Point-to-multipoint video infrastructure networks require the resiliency afforded by equipment and link redundancies. Many of these networks already support port-level redundancy, and a select few implement socket-level redundancy. In the near future, packet-based redundancy will be implemented in such networks, finally overcoming the remaining problem of random bit errors.

Adi Bonen is chief technology officer and Gal Garniek is associate vice president, marketing, for Scopus Video Networks.
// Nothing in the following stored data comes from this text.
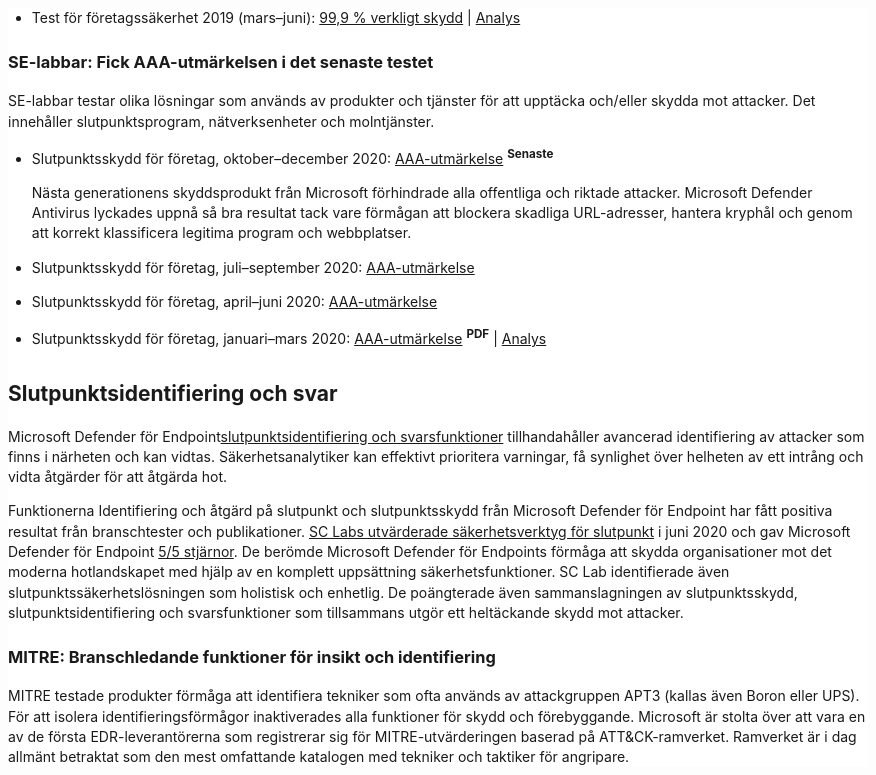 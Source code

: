 - Test för företagssäkerhet 2019 (mars–juni): [99,9 % verkligt skydd](https://www.av-comparatives.org/tests/business-security-test-2019-march-june/) | [Analys](https://query.prod.cms.rt.microsoft.com/cms/api/am/binary/RE3Esbl)

### <a name="se-labs-aaa-award-in-the-latest-test"></a>SE-labbar: Fick AAA-utmärkelsen i det senaste testet

SE-labbar testar olika lösningar som används av produkter och tjänster för att upptäcka och/eller skydda mot attacker. Det innehåller slutpunktsprogram, nätverksenheter och molntjänster.

- Slutpunktsskydd för företag, oktober–december 2020: [AAA-utmärkelse](https://selabs.uk/reports/enterprise-endpoint-protection-2020-q4/) <sup>**Senaste**</sup>

    Nästa generationens skyddsprodukt från Microsoft förhindrade alla offentliga och riktade attacker. Microsoft Defender Antivirus lyckades uppnå så bra resultat tack vare förmågan att blockera skadliga URL-adresser, hantera kryphål och genom att korrekt klassificera legitima program och webbplatser.

- Slutpunktsskydd för företag, juli–september 2020: [AAA-utmärkelse](https://selabs.uk/reports/epp-enterprise-20q3-security-testing/)

- Slutpunktsskydd för företag, april–juni 2020: [AAA-utmärkelse](https://selabs.uk/reports/epp-ent-20q2-security-testing/)

- Slutpunktsskydd för företag, januari–mars 2020: [AAA-utmärkelse](https://selabs.uk/download/enterprise/essp/2020/mar-2020-essp.pdf) <sup>**PDF**</sup> | [Analys](https://query.prod.cms.rt.microsoft.com/cms/api/am/binary/RE4C7Iq)

## <a name="endpoint-detection--response"></a>Slutpunktsidentifiering och svar

Microsoft Defender för Endpoint[slutpunktsidentifiering och svarsfunktioner](/windows/security/threat-protection/microsoft-defender-atp/overview-endpoint-detection-response) tillhandahåller avancerad identifiering av attacker som finns i närheten och kan vidtas. Säkerhetsanalytiker kan effektivt prioritera varningar, få synlighet över helheten av ett intrång och vidta åtgärder för att åtgärda hot.

Funktionerna Identifiering och åtgärd på slutpunkt och slutpunktsskydd från Microsoft Defender för Endpoint har fått positiva resultat från branschtester och publikationer. [SC Labs utvärderade säkerhetsverktyg för slutpunkt](https://www.scmagazine.com/home/reviews/sc-product-reviews-endpoint-security/) i juni 2020 och gav Microsoft Defender för Endpoint [5/5 stjärnor](https://www.scmagazine.com/review/microsoft-defender-advanced-threat-protection/). De berömde Microsoft Defender för Endpoints förmåga att skydda organisationer mot det moderna hotlandskapet med hjälp av en komplett uppsättning säkerhetsfunktioner. SC Lab identifierade även slutpunktssäkerhetslösningen som holistisk och enhetlig. De poängterade även sammanslagningen av slutpunktsskydd, slutpunktsidentifiering och svarsfunktioner som tillsammans utgör ett heltäckande skydd mot attacker.

### <a name="mitre-industry-leading-optics-and-detection-capabilities"></a>MITRE: Branschledande funktioner för insikt och identifiering

MITRE testade produkter förmåga att identifiera tekniker som ofta används av attackgruppen APT3 (kallas även Boron eller UPS). För att isolera identifieringsförmågor inaktiverades alla funktioner för skydd och förebyggande. Microsoft är stolta över att vara en av de första EDR-leverantörerna som registrerar sig för MITRE-utvärderingen baserad på ATT&CK-ramverket. Ramverket är i dag allmänt betraktat som den mest omfattande katalogen med tekniker och taktiker för angripare.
Challenges in video-over-IP resilience

  • Unprotected, one-way traffic has become the standardMost video-over-IP traffic erroneously assumes that the network and devices are lossless. Once packet losses do occur, recovery is difficult, as few video-over-IP systems feature built-in recovery mechanisms.
  • The burden of recovery rests on the network perimeterNetwork components are not built to identify video-over-IP packet drop. Switches and routers are passive devices in that they multiplex/demultiplex IP packets, but they can and do drop packets. Even when a video flow is defined as the router's highest priority, a packet dropped due to temporary congestion may be recorded but not actively recovered.
  • Large packet bursts drive packet loss and jitter artifactsDue to the nature of IP streaming, which combines large packets and high rates, large queues form in an arbitrary fashion, resulting in potential buffer overflow in IP switches unfit for video-over-IP streaming. Overflow of the switch's internal FIFO can cause packet loss.
  • The nature of encapsulation results in visual/audio artifacts in the case of packet dropIn all video-over-IP encapsulation schemes, the IP packet size enables encapsulation of multiple MPEG packets, so the dropping of a single IP packet necessarily creates an artifact.